WORK REQUIRED: Lines from the one containing "Based on all" through the end of the data are to be returned exactly, and no others.

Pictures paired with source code
>>>

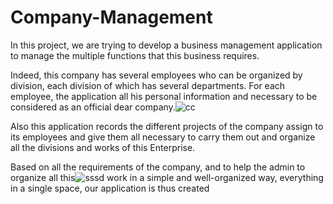 # Company-Management
In this project, we are trying to develop a business management application to manage the multiple functions that this business requires.

Indeed, this company has several employees who can be organized by division, each division of which has several departments. For each employee, the application all his personal information and necessary to be considered as an official dear company.![cc](https://user-images.githubusercontent.com/57497464/154806327-9da7fb68-e2ea-42ca-9806-634c8be7a05f.png)


Also this application records the different projects of the company assign to its employees and give them all necessary to carry them out and organize all the divisions and works of this Enterprise.



Based on all the requirements of the company, and to help the admin to organize all this![sssd](https://user-images.githubusercontent.com/57497464/154806333-b746dd69-ef96-4503-a679-6c5ae726debb.png)
 work in a simple and well-organized way, everything in a single space, our application is thus created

<<<

SOLVED PROBLEM:
Based on all the requirements of the company, and to help the admin to organize all this![sssd](https://user-images.githubusercontent.com/57497464/154806333-b746dd69-ef96-4503-a679-6c5ae726debb.png)
 work in a simple and well-organized way, everything in a single space, our application is thus created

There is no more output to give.